§ **What to work on**
In this exercise, write out the data word for word and leave every image out.

§ **Supplied information**
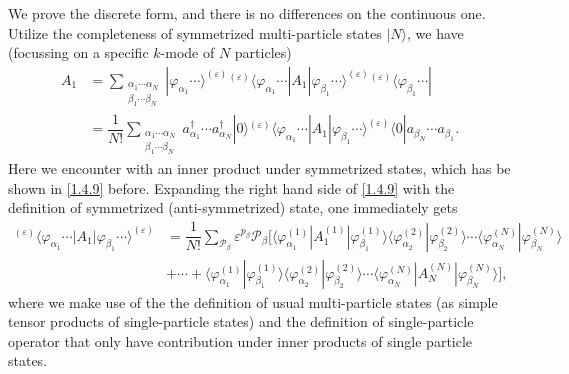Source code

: \documentclass[b5paper,10pt,UTF8]{book}
\numberwithin{equation}{section}
\begin{document}
		\begin{Proof}
			We prove the discrete form, and there is no differences on the continuous one. Utilize the completeness of symmetrized multi-particle states $|N\rangle$, we have (focussing on a specific $k$-mode of $N$ particles)
			\begin{align}
				A_1&=\sum_{\substack{\alpha_1\cdots\alpha_N\\\beta_1\cdots\beta_N}}|\varphi_{\alpha_1}\cdots\rangle^{(\varepsilon)}{}^{(\varepsilon)}\langle\varphi_{\alpha_1}\cdots|A_1|\varphi_{\beta_1}\cdots\rangle^{(\varepsilon)}{}^{(\varepsilon)}\langle\varphi_{\beta_1}\cdots|\label{1.5.3}\\
	 			&=\dfrac{1}{N!}\sum_{\substack{\alpha_1\cdots\alpha_N\\\beta_1\cdots\beta_N}}a_{\alpha_1}^\dagger\cdots a_{\alpha_N}^\dagger|0\rangle{}^{(\varepsilon)}\langle\varphi_{\alpha_1}\cdots|A_1|\varphi_{\beta_1}\cdots\rangle^{(\varepsilon)}\langle0|a_{\beta_N}\cdots a_{\beta_1}.\label{1.5.4}
			\end{align}
			Here we encounter with an inner product under symmetrized states, which has be shown in \eqref{1.4.9} before. Expanding the right hand side of \eqref{1.4.9} with the definition of symmetrized (anti-symmetrized) state, one immediately gets
			\begin{align}
				{}^{(\varepsilon)}\langle\varphi_{\alpha_1}\cdots|A_1|\varphi_{\beta_1}\cdots\rangle^{(\varepsilon)}&=\dfrac{1}{N!}\sum_{\mathcal{P}_\beta}\varepsilon^{p_\beta}\mathcal{P}_\beta\bigg[\langle\varphi_{\alpha_1}^{(1)}|A^{(1)}_1|\varphi_{\beta_1}^{(1)}\rangle\langle\varphi_{\alpha_2}^{(2)}|\varphi_{\beta_2}^{(2)}\rangle\cdots\langle\varphi_{\alpha_N}^{(N)}|\varphi_{\beta_N}^{(N)}\rangle\nonumber\\
				&+\cdots+\langle\varphi_{\alpha_1}^{(1)}|\varphi_{\beta_1}^{(1)}\rangle\langle\varphi_{\alpha_2}^{(2)}|\varphi_{\beta_2}^{(2)}\rangle\cdots\langle\varphi_{\alpha_N}^{(N)}|A^{(N)}_N|\varphi_{\beta_N}^{(N)}\rangle\bigg],\label{1.5.5}
			\end{align}
			where we make use of the the definition of usual multi-particle states (as simple tensor products of single-particle states) and the definition of single-particle operator that only have contribution under inner products of single particle states.\par

\end{Proof}
\end{document}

§ **Response area**
Source code

: \documentclass[b5paper,10pt,UTF8]{book}
\numberwithin{equation}{section}
\begin{document}
		\begin{Proof}
			We prove the discrete form, and there is no differences on the continuous one. Utilize the completeness of symmetrized multi-particle states $|N\rangle$, we have (focussing on a specific $k$-mode of $N$ particles)
			\begin{align}
				A_1&=\sum_{\substack{\alpha_1\cdots\alpha_N\\\beta_1\cdots\beta_N}}|\varphi_{\alpha_1}\cdots\rangle^{(\varepsilon)}{}^{(\varepsilon)}\langle\varphi_{\alpha_1}\cdots|A_1|\varphi_{\beta_1}\cdots\rangle^{(\varepsilon)}{}^{(\varepsilon)}\langle\varphi_{\beta_1}\cdots|\label{1.5.3}\\
	 			&=\dfrac{1}{N!}\sum_{\substack{\alpha_1\cdots\alpha_N\\\beta_1\cdots\beta_N}}a_{\alpha_1}^\dagger\cdots a_{\alpha_N}^\dagger|0\rangle{}^{(\varepsilon)}\langle\varphi_{\alpha_1}\cdots|A_1|\varphi_{\beta_1}\cdots\rangle^{(\varepsilon)}\langle0|a_{\beta_N}\cdots a_{\beta_1}.\label{1.5.4}
			\end{align}
			Here we encounter with an inner product under symmetrized states, which has be shown in \eqref{1.4.9} before. Expanding the right hand side of \eqref{1.4.9} with the definition of symmetrized (anti-symmetrized) state, one immediately gets
			\begin{align}
				{}^{(\varepsilon)}\langle\varphi_{\alpha_1}\cdots|A_1|\varphi_{\beta_1}\cdots\rangle^{(\varepsilon)}&=\dfrac{1}{N!}\sum_{\mathcal{P}_\beta}\varepsilon^{p_\beta}\mathcal{P}_\beta\bigg[\langle\varphi_{\alpha_1}^{(1)}|A^{(1)}_1|\varphi_{\beta_1}^{(1)}\rangle\langle\varphi_{\alpha_2}^{(2)}|\varphi_{\beta_2}^{(2)}\rangle\cdots\langle\varphi_{\alpha_N}^{(N)}|\varphi_{\beta_N}^{(N)}\rangle\nonumber\\
				&+\cdots+\langle\varphi_{\alpha_1}^{(1)}|\varphi_{\beta_1}^{(1)}\rangle\langle\varphi_{\alpha_2}^{(2)}|\varphi_{\beta_2}^{(2)}\rangle\cdots\langle\varphi_{\alpha_N}^{(N)}|A^{(N)}_N|\varphi_{\beta_N}^{(N)}\rangle\bigg],\label{1.5.5}
			\end{align}
			where we make use of the the definition of usual multi-particle states (as simple tensor products of single-particle states) and the definition of single-particle operator that only have contribution under inner products of single particle states.\par

\end{Proof}
\end{document}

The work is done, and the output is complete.